Now try and use the code to answer the questions posed at the beginning of the notebook, which are repeated here:

  1. Which random variables have the biggest influence on reliability?

  2. How does the assumption of probability distribution influence reliability?

  3. Do the random variables act as loads or resistances?

In particular, to evaluate sensitivity, you can consider two quantitative aspects:

  1. What is the functional influence of the random variables and x and t on the limit-state function?

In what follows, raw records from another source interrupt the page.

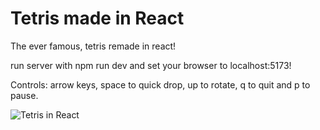 # Tetris made in React

The ever famous, tetris remade in react!

run server with npm run dev and set your browser to localhost:5173!

Controls: arrow keys, space to quick drop, up to rotate, q to quit and p to pause.

![Tetris in React](https://i.imgur.com/H9kEVBt.jpeg "Tetris in React")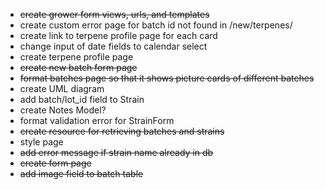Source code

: - ~~create grower form views, urls, and templates~~
- create custom error page for batch id not found in /new/terpenes/<id>
- create link to terpene profile page for each card
- change input of date fields to calendar select
- create terpene profile page 
- ~~create new batch form page~~
- ~~format batches page so that it shows picture cards of different batches~~
- create UML diagram
- add batch/lot_id field to Strain
- create Notes Model?
- format validation error for StrainForm
- ~~create resource for retrieving batches and strains~~
- style page
- ~~add error message if strain name already in db~~
- ~~create form page~~
- ~~add image field to batch table~~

  2. What is the stochastic influence of the random variables,

  3. What is the combined influence of the two aspects above?

Hint: note the striking similarity of these terms to the material you have already seen in the variance propagation part of MUDE, where the variance of a function of random variables is proportional to \(\sigma_x\cdot \frac{\partial Z}{\partial x}\). The variable with the biggest influence on reliability will have the highest value of this term. Also, the sign of the partial derivative will indicate whether a variable acts as a load or resistance.